§ **Directions**: Please copy out every line in the records below that includes the word "derive".

§ **Exercise data**:
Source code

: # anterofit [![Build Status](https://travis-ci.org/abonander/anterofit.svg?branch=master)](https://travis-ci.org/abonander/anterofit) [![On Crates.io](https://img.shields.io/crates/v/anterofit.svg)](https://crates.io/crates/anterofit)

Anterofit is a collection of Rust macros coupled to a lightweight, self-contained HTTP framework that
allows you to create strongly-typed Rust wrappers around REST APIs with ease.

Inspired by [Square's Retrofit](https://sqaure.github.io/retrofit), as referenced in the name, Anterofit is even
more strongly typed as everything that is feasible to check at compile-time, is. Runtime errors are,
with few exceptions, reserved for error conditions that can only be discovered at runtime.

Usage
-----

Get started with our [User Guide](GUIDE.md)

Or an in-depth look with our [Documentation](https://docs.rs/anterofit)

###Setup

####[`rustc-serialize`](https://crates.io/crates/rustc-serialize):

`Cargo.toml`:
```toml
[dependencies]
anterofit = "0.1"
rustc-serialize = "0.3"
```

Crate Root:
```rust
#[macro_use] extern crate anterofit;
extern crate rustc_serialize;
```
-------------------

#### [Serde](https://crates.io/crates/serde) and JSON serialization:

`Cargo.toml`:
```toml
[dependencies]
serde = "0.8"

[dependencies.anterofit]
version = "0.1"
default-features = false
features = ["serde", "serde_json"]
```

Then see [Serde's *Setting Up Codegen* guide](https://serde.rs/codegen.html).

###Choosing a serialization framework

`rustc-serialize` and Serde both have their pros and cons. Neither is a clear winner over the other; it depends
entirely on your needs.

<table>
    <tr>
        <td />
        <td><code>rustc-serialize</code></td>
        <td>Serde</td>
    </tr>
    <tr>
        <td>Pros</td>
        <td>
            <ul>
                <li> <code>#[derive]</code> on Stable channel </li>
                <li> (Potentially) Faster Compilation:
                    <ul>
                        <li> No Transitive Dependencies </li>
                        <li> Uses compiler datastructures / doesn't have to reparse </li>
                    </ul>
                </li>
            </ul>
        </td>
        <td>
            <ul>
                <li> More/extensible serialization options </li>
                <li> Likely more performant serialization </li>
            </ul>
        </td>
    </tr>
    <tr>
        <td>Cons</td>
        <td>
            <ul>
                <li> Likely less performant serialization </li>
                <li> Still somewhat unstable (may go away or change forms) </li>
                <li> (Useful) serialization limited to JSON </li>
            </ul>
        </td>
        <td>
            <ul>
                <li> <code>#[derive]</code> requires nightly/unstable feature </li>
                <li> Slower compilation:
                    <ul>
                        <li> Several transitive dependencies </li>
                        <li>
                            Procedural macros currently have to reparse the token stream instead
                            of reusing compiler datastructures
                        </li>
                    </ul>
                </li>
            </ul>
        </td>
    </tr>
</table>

§ **Task answer**:
                <li> <code>#[derive]</code> on Stable channel </li>
                <li> <code>#[derive]</code> requires nightly/unstable feature </li>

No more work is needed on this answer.